Laser Additive Manufacturing of Titanium-Based Functionally Graded Materials: A Review

Functionally graded materials (FGMs) refer to advanced engineering materials that exhibit exceptional thermo-mechanical characteristics due to their intrinsic spatial variation in properties across the volume. These materials provide an elegant solution for the cases where the parts are subjected to varying thermal or mechanical loads over a region of interest. For this reason, FGMs have found their applications in areas including aerospace, defense, mining and naval manufacturing sectors. Particularly in the aerospace industry, the properties of FGMs have been harnessed to develop heat-resistant surfaces for the space shuttle and aircraft engine components. One of the most relevant methods in the production of FGMs is the use of additive manufacturing (AM) techniques. Especially directed energy deposition (DED) method is one of the leading technologies to produce physical objects from the 3D CAD model. Titanium and nickel are one of the most efficient materials used in aerospace.
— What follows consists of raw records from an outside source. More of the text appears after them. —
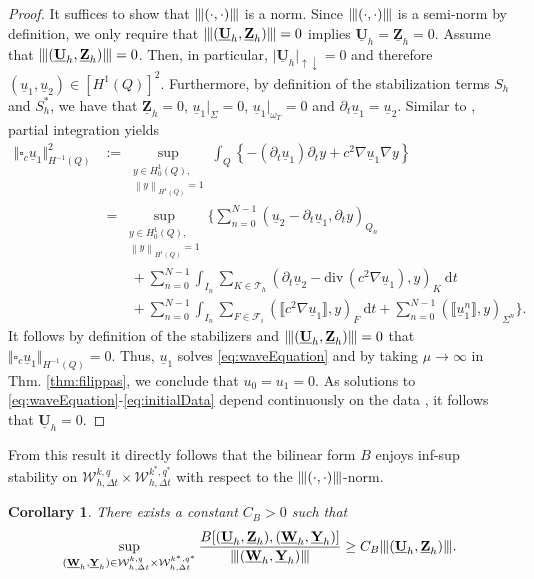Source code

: \documentclass[sn-mathphys-num]{sn-jnl}
\newtheorem{cor}[thm]{Corollary}
\numberwithin{equation}{section}
\newcommand{\jump}[1]{\llbracket#1\rrbracket}
\renewcommand{\div}{\mathrm{div}\,}  %
\newcommand{\wop}{\square_c}
\newcommand{\tnorm}[1]{\vert\hspace{-0.3mm}\Vert#1\Vert\hspace{-0.3mm}\vert}
\providecommand{\norm}[1]{\left\lVert#1\right\rVert}
\providecommand{\norm}[1]{\left\lVert#1\right\rVert}
\newcommand{\dT}{\mathrm{d}t}
\newcommand{\ProdFullyDiscrSpace}[2]{ \mathcal{W}^{ {#1},{#2}}_{h, \Delta t  } }
\newcommand{\Uh}{\underline{\mathbf{U}}_h}
\newcommand{\Yh}{\underline{\mathbf{Y}}_h}
\newcommand{\Zh}{\underline{\mathbf{Z}}_h}
\newcommand{\Wh}{\underline{\mathbf{W}}_h}
\newcommand{\ul}{\underline{u}}
\newcommand{\dt}{\partial_t}
\begin{document}
\begin{proof}
    It suffices to show that $\tnorm{(\cdot,\cdot)}$ is a norm. Since $\tnorm{(\cdot,\cdot)}$ is a semi-norm by definition, we only require that $\tnorm{(\Uh,\Zh)} = 0$ implies $\Uh=\Zh= 0$. Assume that $\tnorm{(\Uh,\Zh)} = 0$. Then, in particular, $\vert \Uh \vert_{\uparrow \downarrow} = 0$ and therefore $(\ul_1,\ul_2) \in [H^1(Q)]^2$. Furthermore, by definition of the stabilization terms $S_h$ and $S_h^{\ast}$, we have that $\Zh = 0$, $\ul_1 \vert_{\Sigma} = 0$, $\ul_1 \vert_{\omega_T} = 0$ and $\dt \ul_1 = \ul_2$. Similar to \cite[Lem. 2.1]{BP24}, partial integration yields 
    \begin{align*}
        \Vert \wop \ul_1 \Vert^2_{H^{-1}(Q)} &:= \sup_{\substack{  y \in H^1_0(Q), \\ \norm{y}_{H^1(Q) } = 1  }} \int_{Q} \left\{ -(\dt \ul_1) \dt y + c^2 \nabla \ul_1 \nabla y \right\}  \\
        &= \sup_{\substack{  y \in H^1_0(Q), \\ \norm{y}_{H^1(Q) } = 1  }} \Big\{ \sum_{n = 0}^{N-1} (\ul_2 - \dt \ul_1, \dt y)_{Q_n} \\
        &\qquad+ \sum_{n = 0}^{N-1} \int_{I_n} \sum_{K \in \mathcal{T}_h} (\dt \ul_2 - \div(c^2 \nabla \ul_1),y)_{K} \ \dT \\
        &\qquad + \sum_{n = 0}^{N-1} \int_{I_n} \sum_{F \in \mathcal{F}_i} (\jump{c^2 \nabla \ul_1}, y)_F \ \dT + \sum_{n = 0}^{N-1} (\jump{\ul_1^n},y)_{\Sigma^n} \Big\}.
    \end{align*}
    It follows by definition of the stabilizers and $\tnorm{(\Uh,\Zh)} = 0$ that $\Vert \wop \ul_1 \Vert_{H^{-1}(Q)} = 0$. Thus, $\ul_1$ solves \eqref{eq:waveEquation} and by taking $\mu \rightarrow \infty$ in Thm. \ref{thm:filippas}, we conclude that $u_0 = u_1 = 0$. As solutions to \eqref{eq:waveEquation}-\eqref{eq:initialData} depend continuously on the data \cite{StolkPhD}, it follows that $\Uh = 0$. 
\end{proof}

\noindent From this result it directly follows that the bilinear form $B$ enjoys inf-sup stability on $\ProdFullyDiscrSpace{k}{q} \times \ProdFullyDiscrSpace{k^\ast}{q^\ast}$ with respect to the $\tnorm{(\cdot,\cdot)}$-norm. 

\begin{cor}
    There exists a constant $C_B>0$ such that 
    \begin{equation}
        \sup_{(\Wh,\Yh) \in \ProdFullyDiscrSpace{k}{q} \times \ProdFullyDiscrSpace{k^\ast}{q^\ast}} \frac{B[(\Uh,\Zh),(\Wh,\Yh)]}{\tnorm{(\Wh,\Yh)}} \ge C_B \tnorm{(\Uh,\Zh)}.
    \end{equation}
\end{cor}
\end{document}
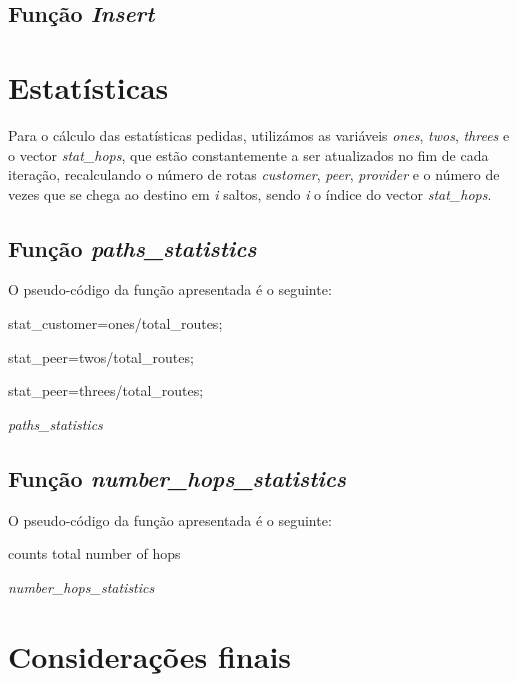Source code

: \documentclass[a4paper]{article}
\begin{document}
\subsection{Função \textit{Insert}}

\section{Estatísticas}
Para o cálculo das estatísticas pedidas, utilizámos as variáveis \textit{ones}, \textit{twos}, \textit{threes} e o vector \textit{stat\_hops}, que estão constantemente a ser atualizados no fim de cada iteração, recalculando o número de rotas \textit{customer}, \textit{peer}, \textit{provider} e o número de vezes que se chega ao destino em \textit{i} saltos, sendo \textit{i} o índice do vector \textit{stat\_hops}.
\subsection{Função \textit{paths\_statistics}}
O pseudo-código da função apresentada é o seguinte:

\begin{algorithm}[H]
  stat\_customer=ones/total\_routes;
  
  stat\_peer=twos/total\_routes;
  
  stat\_peer=threes/total\_routes;
 \caption{\textit{paths\_statistics}}
\end{algorithm}
\subsection{Função \textit{number\_hops\_statistics}}
O pseudo-código da função apresentada é o seguinte:

\begin{algorithm}[H]
 counts total number of hops\;
 
 
 \caption{\textit{number\_hops\_statistics}}
\end{algorithm}
\section{Considerações finais}
\end{document}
Several studies have been carried out to develop suitable Ti- and Ni-based alloys and composites for specific applications. Moreover, several researchers have developed FGMs based on Ti or its alloys with materials like Al, Ni, Mo, Nb, etc. The current article presents a state of art conceptual understanding of additively manufactured FGMs, covering an overview of the DED technique and effects of the process parameters involved that can enable the manufacturing of FGM parts. The limitations of certain AM technologies are briefly discussed. In addition, possible strategies to overcome the challenges and future opportunities of AM technology to fabricate Ti-based FGMs and structures were presented.